First - DBA here and not directly programing with spring-boot.

Background

We ran into an issue with Vault user creation in Oracle because of connection pool timeout synchronization. In a single app this is likely not an issue but, while running in a spring boot shop that requires vault to be used for limited time use credentials. This means that vault is creating a new user for each connection in the connection pool. Each of these users have a limited lifespan and when that is expired it is removed (2 hours in our case). So at application start depending on the connection pool size you will have all connection requests will create a new user until the connection pools connections all have their own users/connections. This is typically not a problem as applications/micro services don't usually all start in sync.

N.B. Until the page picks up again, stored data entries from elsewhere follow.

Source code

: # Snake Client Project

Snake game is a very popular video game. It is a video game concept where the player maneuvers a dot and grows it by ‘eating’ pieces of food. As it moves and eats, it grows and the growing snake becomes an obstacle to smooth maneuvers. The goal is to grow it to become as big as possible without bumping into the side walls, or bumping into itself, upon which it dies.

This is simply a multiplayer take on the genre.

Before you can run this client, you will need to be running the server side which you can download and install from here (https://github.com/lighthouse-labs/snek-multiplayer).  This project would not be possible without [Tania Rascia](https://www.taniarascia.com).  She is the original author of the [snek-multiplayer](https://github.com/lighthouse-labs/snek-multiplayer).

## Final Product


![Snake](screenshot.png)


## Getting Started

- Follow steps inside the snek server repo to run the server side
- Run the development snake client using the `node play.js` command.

============== Issue ============== We had an issue that required a database node to be restarted. This dropped a large portion of connections for a large portion of services. When those connections were re-established they all had similar or the same timeouts. When those users all timed out we saw an "Aftershock" incident from a flood of user creations. This was exacerbated by having large connection pools that wanted to recreate all the affected connections which would create new users. These new user creations caused high contention in the database when trying to grant the new user permissions.

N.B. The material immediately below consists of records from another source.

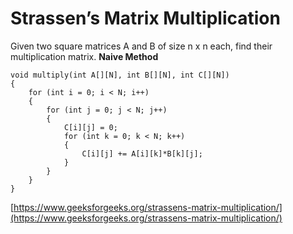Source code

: # Strassen’s Matrix Multiplication
Given two square matrices A and B of size n x n each, find their multiplication matrix.
**Naive Method**

    void multiply(int A[][N], int B[][N], int C[][N]) 
    { 
        for (int i = 0; i < N; i++) 
        { 
            for (int j = 0; j < N; j++) 
            { 
                C[i][j] = 0; 
                for (int k = 0; k < N; k++) 
                { 
                    C[i][j] += A[i][k]*B[k][j]; 
                } 
            } 
        } 
    } 
[https://www.geeksforgeeks.org/strassens-matrix-multiplication/](https://www.geeksforgeeks.org/strassens-matrix-multiplication/)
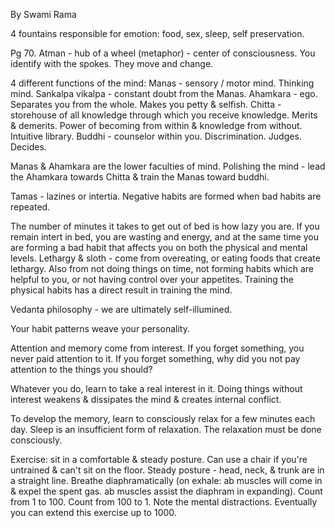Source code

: By Swami Rama

4 fountains responsible for emotion: food, sex, sleep, self preservation.

Pg 70. 
Atman - hub of a wheel (metaphor) - center of consciousness.
You identify with the spokes. They move and change.

4 different functions of the mind: 
Manas - sensory / motor mind. Thinking mind.
	 Sankalpa vikalpa - constant doubt from the Manas.
Ahamkara - ego. Separates you from the whole. Makes you petty & selfish.
Chitta - storehouse of all knowledge through which you receive knowledge. Merits & demerits. Power of becoming from within & knowledge from without. Intuitive library.
Buddhi - counselor within you. Discrimination. Judges. Decides.

Manas & Ahamkara are the lower faculties of mind.
Polishing the mind - lead the Ahamkara towards Chitta & train the Manas toward buddhi.

Tamas - lazines or intertia. Negative habits are formed when bad habits are repeated.

The number of minutes it takes to get out of bed is how lazy you are. If you remain intert in bed, you are wasting and energy, and at the same time you are forming a bad habit that affects you on both the physical and mental levels.
Lethargy & sloth - come from overeating, or eating foods that create lethargy. Also from not doing things on time, not forming habits which are helpful to you, or not having control over your appetites. Training the physical habits has a direct result in training the mind.

Vedanta philosophy - we are ultimately self-illumined.

Your habit patterns weave your personality.

Attention and memory come from interest. If you forget something, you never paid attention to it. If you forget something, why did you not pay attention to the things you should?

Whatever you do, learn to take a real interest in it. Doing things without interest weakens & dissipates the mind & creates internal conflict.

To develop the memory, learn to consciously relax for a few minutes each day. Sleep is an insufficient form of relaxation. The relaxation must be done consciously.

Exercise: sit in a comfortable & steady posture. Can use a chair if you're untrained & can't sit on the floor.
Steady posture - head, neck, & trunk are in a straight line.
Breathe diaphramatically (on exhale: ab muscles will come in & expel the spent gas. ab muscles assist the diaphram in expanding).
Count from 1 to 100. Count from 100 to 1. Note the mental distractions. Eventually you can extend this exercise up to 1000.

For a real world example lets look at automobile traffic in a city. DB Connections are the cars on the road. Intersections are connection timeouts. If traveling and you come to a stop light all the "cars" stop and are held while the issue is resolved. Once the cars are allowed to start moving again they all cross that first "intersection" together. There is no way to mitigate this but it is expected behavior for everyone wanting to get going again. As those cars travel and come to the next "intersection" those "cars" are still clumped together. The more "intersections" you go through the more the "cars" spread out.

============== Ask ============== I would like to have a connection pool "traffic cop" that can artificially balance connection timeouts to diversify the expiration times. It could be even as simple as if the number of unused connections (u) in the connection pool (c) is greater than a number or precent of available connections (p) then the connection timeout (t) becomes the default timeout (o) divided by the modulo +1 of your desired timeout diversity (d).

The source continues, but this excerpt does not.